What the exercise asks:
Your job is to set down the stretch of entries that opens with the line containing "Signatures | [optional]" and closes with the line containing "Accounts | [optional]". Keep both end lines, copy each exactly, and add nothing.

[Items from a data source]
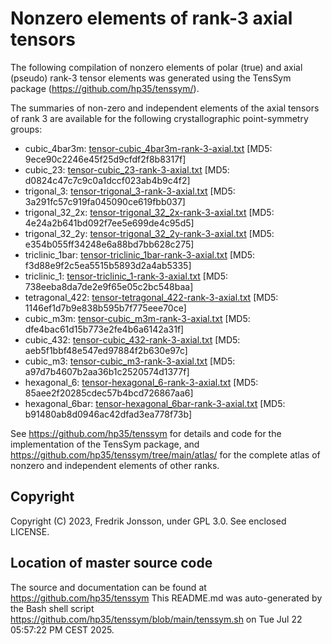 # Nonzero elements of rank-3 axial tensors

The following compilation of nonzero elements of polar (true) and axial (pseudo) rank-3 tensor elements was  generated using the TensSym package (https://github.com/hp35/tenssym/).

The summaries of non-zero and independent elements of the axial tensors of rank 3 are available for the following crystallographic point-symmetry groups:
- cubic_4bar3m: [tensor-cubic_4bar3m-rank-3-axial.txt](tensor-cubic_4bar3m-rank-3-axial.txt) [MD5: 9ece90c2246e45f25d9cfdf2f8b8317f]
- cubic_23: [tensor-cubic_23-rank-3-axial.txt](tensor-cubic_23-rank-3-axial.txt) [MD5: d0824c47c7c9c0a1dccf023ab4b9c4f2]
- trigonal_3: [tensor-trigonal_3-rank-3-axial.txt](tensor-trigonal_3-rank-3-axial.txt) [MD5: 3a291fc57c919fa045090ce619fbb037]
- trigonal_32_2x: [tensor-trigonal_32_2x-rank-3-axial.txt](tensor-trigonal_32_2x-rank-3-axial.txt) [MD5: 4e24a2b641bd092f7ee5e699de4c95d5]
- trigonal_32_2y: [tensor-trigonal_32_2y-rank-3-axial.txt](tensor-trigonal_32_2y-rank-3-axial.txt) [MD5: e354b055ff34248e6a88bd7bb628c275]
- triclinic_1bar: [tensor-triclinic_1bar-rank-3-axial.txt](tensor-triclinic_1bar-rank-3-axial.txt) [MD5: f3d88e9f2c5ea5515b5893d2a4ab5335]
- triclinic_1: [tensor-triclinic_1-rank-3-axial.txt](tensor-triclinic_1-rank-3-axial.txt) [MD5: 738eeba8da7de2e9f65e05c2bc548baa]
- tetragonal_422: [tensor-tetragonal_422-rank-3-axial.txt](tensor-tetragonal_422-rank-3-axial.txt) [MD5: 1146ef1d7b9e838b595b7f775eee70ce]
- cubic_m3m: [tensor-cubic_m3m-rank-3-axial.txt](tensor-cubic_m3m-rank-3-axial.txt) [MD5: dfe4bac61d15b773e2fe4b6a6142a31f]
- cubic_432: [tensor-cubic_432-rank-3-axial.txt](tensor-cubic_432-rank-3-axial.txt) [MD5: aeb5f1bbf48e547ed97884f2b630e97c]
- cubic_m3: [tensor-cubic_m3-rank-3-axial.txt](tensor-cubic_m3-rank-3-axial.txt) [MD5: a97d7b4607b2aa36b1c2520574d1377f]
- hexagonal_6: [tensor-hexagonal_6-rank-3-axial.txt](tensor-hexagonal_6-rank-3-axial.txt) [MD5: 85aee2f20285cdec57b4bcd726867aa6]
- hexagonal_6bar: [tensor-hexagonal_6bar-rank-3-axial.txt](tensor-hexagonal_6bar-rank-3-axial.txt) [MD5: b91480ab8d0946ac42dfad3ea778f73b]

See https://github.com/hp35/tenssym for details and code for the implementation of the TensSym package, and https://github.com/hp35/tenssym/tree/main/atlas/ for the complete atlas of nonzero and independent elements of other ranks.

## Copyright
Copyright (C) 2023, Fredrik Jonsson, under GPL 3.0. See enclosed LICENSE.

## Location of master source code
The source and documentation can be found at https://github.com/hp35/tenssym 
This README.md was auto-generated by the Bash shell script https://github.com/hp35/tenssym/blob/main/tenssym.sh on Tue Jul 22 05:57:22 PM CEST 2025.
==
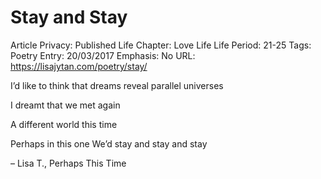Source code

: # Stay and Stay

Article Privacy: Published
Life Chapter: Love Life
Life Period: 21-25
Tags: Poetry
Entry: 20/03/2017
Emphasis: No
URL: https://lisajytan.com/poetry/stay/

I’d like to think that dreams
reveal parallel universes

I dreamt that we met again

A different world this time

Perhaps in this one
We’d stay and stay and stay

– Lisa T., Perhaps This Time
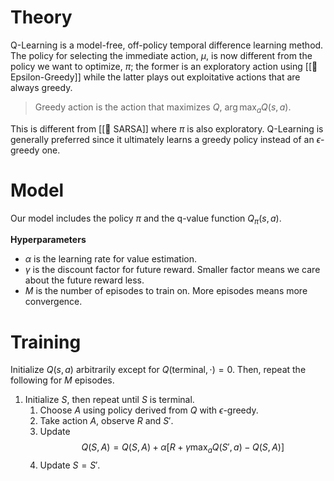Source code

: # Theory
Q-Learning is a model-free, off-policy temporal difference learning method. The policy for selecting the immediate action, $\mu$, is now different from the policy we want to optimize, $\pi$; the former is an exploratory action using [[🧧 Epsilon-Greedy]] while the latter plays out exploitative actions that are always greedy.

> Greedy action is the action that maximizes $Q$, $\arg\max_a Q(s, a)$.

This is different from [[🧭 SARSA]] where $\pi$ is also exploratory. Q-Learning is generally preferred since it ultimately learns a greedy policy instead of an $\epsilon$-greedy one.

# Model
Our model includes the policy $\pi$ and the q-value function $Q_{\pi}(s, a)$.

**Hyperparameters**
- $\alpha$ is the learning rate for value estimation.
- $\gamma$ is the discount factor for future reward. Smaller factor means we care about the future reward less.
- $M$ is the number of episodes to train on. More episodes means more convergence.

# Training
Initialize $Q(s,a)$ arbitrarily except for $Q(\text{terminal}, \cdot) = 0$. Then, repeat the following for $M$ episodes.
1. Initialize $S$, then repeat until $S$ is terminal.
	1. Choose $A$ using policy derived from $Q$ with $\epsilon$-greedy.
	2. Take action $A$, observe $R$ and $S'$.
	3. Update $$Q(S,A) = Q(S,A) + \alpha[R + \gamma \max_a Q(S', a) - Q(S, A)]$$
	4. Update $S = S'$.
* * *
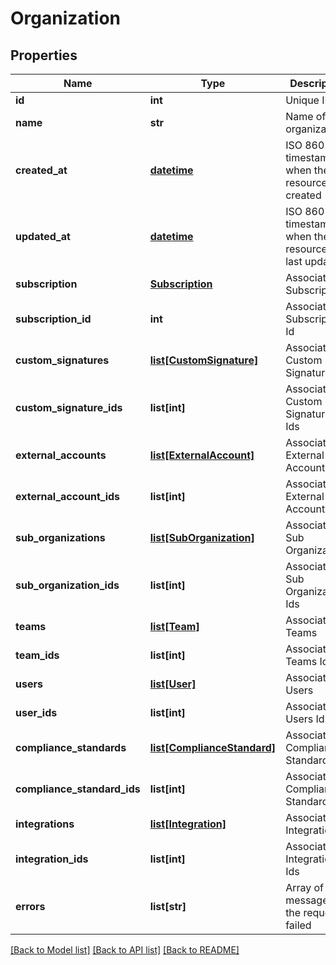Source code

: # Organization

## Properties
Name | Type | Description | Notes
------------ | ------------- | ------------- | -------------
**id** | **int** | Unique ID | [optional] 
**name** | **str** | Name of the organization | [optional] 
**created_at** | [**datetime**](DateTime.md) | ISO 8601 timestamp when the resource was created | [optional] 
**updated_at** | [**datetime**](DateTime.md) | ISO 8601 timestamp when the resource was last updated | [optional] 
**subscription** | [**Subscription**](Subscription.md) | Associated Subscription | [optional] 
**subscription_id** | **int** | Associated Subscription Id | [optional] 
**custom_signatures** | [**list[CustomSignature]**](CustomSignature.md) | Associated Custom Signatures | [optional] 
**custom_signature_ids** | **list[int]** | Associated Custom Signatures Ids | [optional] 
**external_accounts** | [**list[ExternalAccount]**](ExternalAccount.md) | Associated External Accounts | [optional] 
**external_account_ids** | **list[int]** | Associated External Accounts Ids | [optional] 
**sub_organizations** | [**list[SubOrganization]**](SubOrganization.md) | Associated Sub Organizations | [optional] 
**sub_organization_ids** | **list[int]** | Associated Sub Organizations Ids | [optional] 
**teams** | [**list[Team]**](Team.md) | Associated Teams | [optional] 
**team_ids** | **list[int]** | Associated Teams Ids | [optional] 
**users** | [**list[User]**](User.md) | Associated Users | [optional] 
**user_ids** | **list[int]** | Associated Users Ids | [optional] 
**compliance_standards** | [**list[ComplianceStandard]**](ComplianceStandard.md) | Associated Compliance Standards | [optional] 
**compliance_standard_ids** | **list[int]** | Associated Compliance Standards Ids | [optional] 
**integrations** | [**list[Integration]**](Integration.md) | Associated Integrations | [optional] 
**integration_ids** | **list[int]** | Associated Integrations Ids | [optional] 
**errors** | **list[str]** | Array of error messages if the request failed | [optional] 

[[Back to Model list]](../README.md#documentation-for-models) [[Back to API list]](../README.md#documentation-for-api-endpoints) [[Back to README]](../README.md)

Finished exercise:
**custom_signatures** | [**list[CustomSignature]**](CustomSignature.md) | Associated Custom Signatures | [optional] 
**custom_signature_ids** | **list[int]** | Associated Custom Signatures Ids | [optional] 
**external_accounts** | [**list[ExternalAccount]**](ExternalAccount.md) | Associated External Accounts | [optional] 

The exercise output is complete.